Too young to take pleasure
from those privileged glimpses
you're sometimes given after failure,
or to see the hidden opportunity
in not getting what you want,
each day I subwayed into Manhattan
in my new, blue serge suit,
looking for work. College, I thought
had whitened my collar, set me up,
but I'd majored in history.
What did I know about the world?
At interviews, if asked about the world,
I might have responded - citing Carlyle -
Great men make it go. I want to be one of those.

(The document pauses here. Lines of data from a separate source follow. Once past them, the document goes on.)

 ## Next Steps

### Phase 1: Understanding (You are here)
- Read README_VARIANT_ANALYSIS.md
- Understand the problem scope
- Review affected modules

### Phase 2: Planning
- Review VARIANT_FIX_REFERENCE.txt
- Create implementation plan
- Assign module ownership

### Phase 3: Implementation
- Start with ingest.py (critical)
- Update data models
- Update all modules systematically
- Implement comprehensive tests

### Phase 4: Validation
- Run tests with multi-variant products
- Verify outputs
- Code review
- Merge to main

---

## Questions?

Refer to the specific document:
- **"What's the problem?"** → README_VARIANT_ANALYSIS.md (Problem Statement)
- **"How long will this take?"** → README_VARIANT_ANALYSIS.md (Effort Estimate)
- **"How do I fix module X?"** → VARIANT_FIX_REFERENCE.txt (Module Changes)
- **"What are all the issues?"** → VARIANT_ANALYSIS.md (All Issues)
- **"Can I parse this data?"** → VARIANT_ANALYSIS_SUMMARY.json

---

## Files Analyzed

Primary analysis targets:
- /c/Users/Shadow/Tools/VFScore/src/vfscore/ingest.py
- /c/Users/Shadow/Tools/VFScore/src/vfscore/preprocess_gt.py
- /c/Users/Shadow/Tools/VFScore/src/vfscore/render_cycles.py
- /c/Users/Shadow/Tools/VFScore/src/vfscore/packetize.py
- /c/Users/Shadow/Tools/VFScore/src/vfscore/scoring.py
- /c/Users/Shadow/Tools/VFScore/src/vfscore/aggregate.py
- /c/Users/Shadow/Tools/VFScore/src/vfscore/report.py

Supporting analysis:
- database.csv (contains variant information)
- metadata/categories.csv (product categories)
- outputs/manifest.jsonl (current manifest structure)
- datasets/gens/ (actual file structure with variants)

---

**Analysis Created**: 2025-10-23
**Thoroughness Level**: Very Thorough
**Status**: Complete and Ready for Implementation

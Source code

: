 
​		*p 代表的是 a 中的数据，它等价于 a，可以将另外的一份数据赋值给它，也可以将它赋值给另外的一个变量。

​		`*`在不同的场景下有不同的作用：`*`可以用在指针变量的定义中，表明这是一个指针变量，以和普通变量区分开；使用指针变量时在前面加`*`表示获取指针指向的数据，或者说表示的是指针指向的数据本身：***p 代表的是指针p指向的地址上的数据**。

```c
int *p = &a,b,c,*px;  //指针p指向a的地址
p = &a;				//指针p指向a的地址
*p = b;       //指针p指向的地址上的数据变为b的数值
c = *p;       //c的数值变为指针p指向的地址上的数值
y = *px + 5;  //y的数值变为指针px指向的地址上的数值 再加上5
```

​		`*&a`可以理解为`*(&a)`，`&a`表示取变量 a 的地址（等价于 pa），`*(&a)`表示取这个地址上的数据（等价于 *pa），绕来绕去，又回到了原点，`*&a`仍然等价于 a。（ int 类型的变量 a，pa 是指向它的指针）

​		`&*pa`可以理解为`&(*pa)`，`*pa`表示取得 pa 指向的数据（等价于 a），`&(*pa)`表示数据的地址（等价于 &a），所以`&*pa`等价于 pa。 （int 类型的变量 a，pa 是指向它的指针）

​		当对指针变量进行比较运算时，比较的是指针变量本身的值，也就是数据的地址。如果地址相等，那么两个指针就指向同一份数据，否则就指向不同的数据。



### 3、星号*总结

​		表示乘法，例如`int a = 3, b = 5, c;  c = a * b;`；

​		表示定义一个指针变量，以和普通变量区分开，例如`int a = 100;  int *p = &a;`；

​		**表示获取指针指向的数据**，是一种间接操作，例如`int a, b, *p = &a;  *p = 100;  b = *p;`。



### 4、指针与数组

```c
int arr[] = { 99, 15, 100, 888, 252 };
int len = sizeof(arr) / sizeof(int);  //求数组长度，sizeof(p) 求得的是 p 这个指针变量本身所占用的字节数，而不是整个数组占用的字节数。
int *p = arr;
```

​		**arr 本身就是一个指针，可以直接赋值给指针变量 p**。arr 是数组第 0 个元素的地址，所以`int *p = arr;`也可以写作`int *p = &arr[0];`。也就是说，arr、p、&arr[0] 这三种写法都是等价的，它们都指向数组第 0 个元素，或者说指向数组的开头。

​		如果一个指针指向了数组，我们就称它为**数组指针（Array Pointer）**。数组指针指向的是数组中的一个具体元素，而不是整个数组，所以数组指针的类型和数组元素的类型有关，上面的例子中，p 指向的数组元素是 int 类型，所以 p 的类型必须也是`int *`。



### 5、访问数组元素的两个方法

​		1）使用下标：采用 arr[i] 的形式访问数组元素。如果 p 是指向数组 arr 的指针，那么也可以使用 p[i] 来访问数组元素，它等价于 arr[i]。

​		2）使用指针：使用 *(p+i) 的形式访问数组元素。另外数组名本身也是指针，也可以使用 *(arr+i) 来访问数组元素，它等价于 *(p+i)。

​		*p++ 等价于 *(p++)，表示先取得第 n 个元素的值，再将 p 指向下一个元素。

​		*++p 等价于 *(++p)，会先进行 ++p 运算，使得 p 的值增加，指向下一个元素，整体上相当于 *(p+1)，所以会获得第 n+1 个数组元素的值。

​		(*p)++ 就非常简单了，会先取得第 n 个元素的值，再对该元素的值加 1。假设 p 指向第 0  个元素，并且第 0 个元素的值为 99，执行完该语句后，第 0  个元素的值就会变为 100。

But they wanted someone entry-level,
pleased for a while to be small.
Others got the jobs;
no doubt, later in the day, the girls.
At Horn & Hardarts, for solace
at lunch time, I'd make a sandwich emerge
from its cell of pristine glass.
It took just a nickel and a dime.
Nickels and dimes could make
a middleman disappear, easy as that,
no big deal, a life or two
destroyed, others improved.
But I wasn't afraid of capitalism.
All I wanted was a job like a book
so good I'd be finishing it
for the rest of my life.
Had my education failed me?
I felt a hankering for the sublime,
its dangerous subversions
of the daily grind.
Oh I took a dull, well-paying job.
History major? the interviewer said, I think
you might be good at designing brochures.
I was. Which filled me with desire
for almost everything else in the world.